Wednesday’s report confirmed that, in line with previous statements by Iranian officials, centrifuges had been installed at an underground part of the Natanz nuclear facility after another part of the site was damaged in an explosion in July which Iran blamed on “sabotage.”
In this February 3, 2007, file photo, an Iranian technician works at the Uranium Conversion Facility just outside the city of Isfahan 255 miles (410 kilometers) south of the capital Tehran, Iran. (AP Photo/Vahid Salemi, File)
Iran has openly announced all violations of the nuclear deal in advance, which have followed the decision by the US to pull out unilaterally in 2018.
The deal promises Iran economic incentives in exchange for the curbs on its nuclear program. Since the US withdrawal and imposition of new sanctions, Tehran has been putting pressure on the remaining parties with the violations to come up with new ways to offset the economy-crippling actions by Washington.
At the same time, the Iranian government has continued to allow International Atomic Energy Agency inspectors full access to its nuclear facilities, a key reason the countries that remain parties to the JCPOA say it’s worth preserving.
The goal of the agreement is to prevent Iran from building a nuclear weapon, something the country insists it does not intend to do.
A widely cited analysis by the Washington-based Arms Control Association suggests that Iran now has more than double the material it would need to make a nuclear weapon. However, IAEA Director General Rafael Grossi told The Associated Press in an interview last month that his agency does not share that assessment.
Before agreeing to the nuclear deal, Iran enriched its uranium up to 20% purity, which is a short technical step away from the weapons-grade level of 90%. In 2013, Iran’s stockpile of enriched uranium was already more than 7,000 kilograms (7.72 tons) with higher enrichment, but it didn’t pursue a bomb.
In the quarterly report distributed to members on Wednesday, the IAEA said it still has questions from the discovery last year of particles of uranium of man-made origin at a site outside Tehran not declared by Iran.
The United States and Israel had been pressing the IAEA for some time to look into the Turquzabad facility, which Israeli Prime Minister Benjamin Netanyahu described to the UN in 2018 as a “secret atomic warehouse.”

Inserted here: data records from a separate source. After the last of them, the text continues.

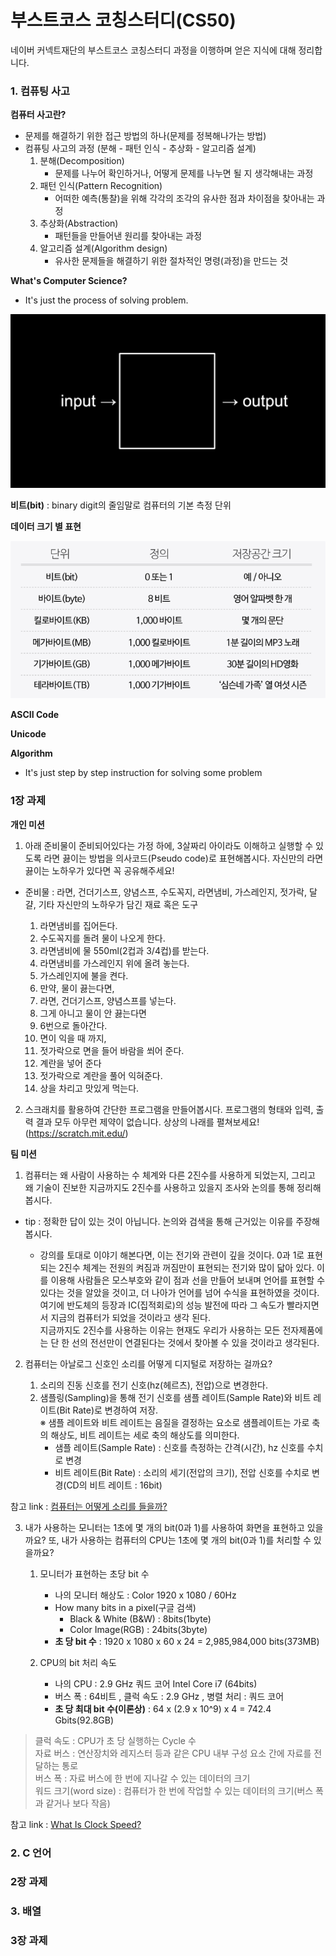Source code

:# **부스트코스 코칭스터디(CS50)**

네이버 커넥트재단의 부스트코스 코칭스터디 과정을 이행하며 얻은 지식에 대해 정리합니다.

### **1. 컴퓨팅 사고**

**컴퓨터 사고란?**
- 문제를 해결하기 위한 접근 방법의 하나(문제를 정복해나가는 방법)
- 컴퓨팅 사고의 과정 (분해 - 패턴 인식 - 추상화 - 알고리즘 설계)
	1. 분해(Decomposition)
		- 문제를 나누어 확인하거나, 어떻게 문제를 나누면 될 지 생각해내는 과정
	2. 패턴 인식(Pattern Recognition)
		- 어떠한 예측(통찰)을 위해 각각의 조각의 유사한 점과 차이점을 찾아내는 과정
	3. 추상화(Abstraction)
		- 패턴들을 만들어낸 원리를 찾아내는 과정
	4. 알고리즘 설계(Algorithm design)
		- 유사한 문제들을 해결하기 위한 절차적인 명령(과정)을 만드는 것

**What's Computer Science?**
- It's just the process of solving problem.  
  
![컴퓨터과학](컴퓨터과학.png)

**비트(bit)** : binary digit의 줄임말로 컴퓨터의 기본 측정 단위	
		
**데이터 크기 별 표현**  
  
![데이터크기표현](데이터크기표현.png)

**ASCII Code**

**Unicode**

**Algorithm**
- It's just step by step instruction for solving some problem

### **1장 과제**

**개인 미션**

1. 아래 준비물이 준비되어있다는 가정 하에, 3살짜리 아이라도 이해하고 실행할 수 있도록 라면 끓이는 방법을 의사코드(Pseudo code)로 표현해봅시다. 자신만의 라면끓이는 노하우가 있다면 꼭 공유해주세요!  
 * 준비물 : 라면, 건더기스프, 양념스프, 수도꼭지, 라면냄비, 가스레인지, 젓가락, 달걀, 기타 자신만의 노하우가 담긴 재료 혹은 도구

	1. 라면냄비를 집어든다.
	2. 수도꼭지를 돌려 물이 나오게 한다.
	3. 라면냄비에 물 550ml(2컵과 3/4컵)를 받는다.
	4. 라면냄비를 가스레인지 위에 올려 놓는다.
	5. 가스레인지에 불을 켠다.
	6. 만약, 물이 끓는다면,
	7.	라면, 건더기스프, 양념스프를 넣는다.
	8. 그게 아니고 물이 안 끓는다면 
	9.	6번으로 돌아간다.
	10. 면이 익을 때 까지,
	11.	젓가락으로 면을 들어 바람을 쐬어 준다.
	12. 계란을 넣어 준다
	14. 젓가락으로 계란을 풀어 익혀준다.
	15. 상을 차리고 맛있게 먹는다. 


2. 스크래치를 활용하여 간단한 프로그램을 만들어봅시다. 프로그램의 형태와 입력, 출력 결과 모두 아무런 제약이 없습니다. 상상의 나래를 펼쳐보세요! (https://scratch.mit.edu/)

**팀 미션**

1. 컴퓨터는 왜 사람이 사용하는 수 체계와 다른 2진수를 사용하게 되었는지, 그리고 왜 기술이 진보한 지금까지도 2진수를 사용하고 있을지 조사와 논의를 통해 정리해봅시다.
* tip : 정확한 답이 있는 것이 아닙니다. 논의와 검색을 통해 근거있는 이유를 주장해봅시다.  

	- 강의를 토대로 이야기 해본다면, 이는 전기와 관련이 깊을 것이다. 0과 1로 표현되는 2진수 체계는 전원의 켜짐과 꺼짐만이 표현되는 전기와 많이
	닯아 있다. 이를 이용해 사람들은 모스부호와 같이 점과 선을 만들어 보내며 언어를 표현할 수 있다는 것을 알았을 것이고, 더 나아가 언어를 넘어
	수식을 표현하였을 것이다. 여기에 반도체의 등장과 IC(집적회로)의 성능 발전에 따라 그 속도가 빨라지면서 지금의 컴퓨터가 되었을 것이라고 생각
	된다.  
	 지금까지도 2진수를 사용하는 이유는 현재도 우리가 사용하는 모든 전자제품에는 단 한 선의 전선만이 연결된다는 것에서 찾아볼 수 있을 것이라고	  생각된다.

2. 컴퓨터는 아날로그 신호인 소리를 어떻게 디지털로 저장하는 걸까요?

	1. 소리의 진동 신호를 전기 신호(hz(헤르츠), 전압)으로 변경한다.
	2. 샘플링(Sampling)을 통해 전기 신호를 샘플 레이트(Sample Rate)와 비트 레이트(Bit Rate)로 변경하여 저장.  
	※ 샘플 레이트와 비트 레이트는 음질을 결정하는 요소로 샘플레이트는 가로 축의 해상도, 비트 레이트는 세로 축의 해상도를 의미한다.  
		- 샘플 레이트(Sample Rate) : 신호를 측정하는 간격(시간), hz 신호를 수치로 변경
		- 비트 레이트(Bit Rate) : 소리의 세기(전압의 크기), 전압 신호를 수치로 변경(CD의 비트 레이트 : 16bit)

참고 link : [컴퓨터는 어떻게 소리를 들을까?](https://evan-moon.github.io/2019/07/10/javascript-audio-waveform/)

3. 내가 사용하는 모니터는 1초에 몇 개의 bit(0과 1)를 사용하여 화면을 표현하고 있을까요? 또, 내가 사용하는 컴퓨터의 CPU는 1초에 몇 개의 bit(0과 1)를 처리할 수 있을까요?
	1. 모니터가 표현하는 초당 bit 수
		- 나의 모니터 해상도 : Color 1920 x 1080 / 60Hz
		- How many bits in a pixel(구글 검색)
			- Black & White (B&W) : 8bits(1byte)
			- Color Image(RGB) : 24bits(3byte)
		- **초 당 bit 수** : 1920 x 1080 x 60 x 24 = 2,985,984,000 bits(373MB)

	2. CPU의 bit 처리 속도
		- 나의 CPU : 2.9 GHz 쿼드 코어 Intel Core i7 (64bits)
		- 버스 폭 : 64비트 , 클럭 속도 : 2.9 GHz , 병렬 처리 : 쿼드 코어
		- **초 당 최대 bit 수(이론상)** :  64 x (2.9 x 10^9) x 4 = 742.4 Gbits(92.8GB) 

> 클럭 속도 : CPU가 초 당 실행하는 Cycle 수  
> 자료 버스 : 연산장치와 레지스터 등과 같은 CPU 내부 구성 요소 간에 자료를 전달하는 통로  
> 버스 폭 : 자료 버스에 한 번에 지나갈 수 있는 데이터의 크기  
> 워드 크기(word size) : 컴퓨터가 한 번에 작업할 수 있는 데이터의 크기(버스 폭과 같거나 보다 작음)  

참고 link : [What Is Clock Speed?](https://www.intel.com/content/www/us/en/gaming/resources/cpu-clock-speed.html)


### **2. C 언어**

### **2장 과제**

### **3. 배열**

### **3장 과제**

In the current report, the IAEA said the “compositions of these isotopically altered particles” found there were “similar to particles found in Iran in the past, originating from imported centrifuge components.” It said it found Iran’s response to questions last month “unsatisfactory.”
“Following an assessment of this new information, the agency informed Iran that it continues to consider Iran’s response to be not technically credible,” the IAEA wrote this week. “A full and prompt explanation from Iran…is needed.”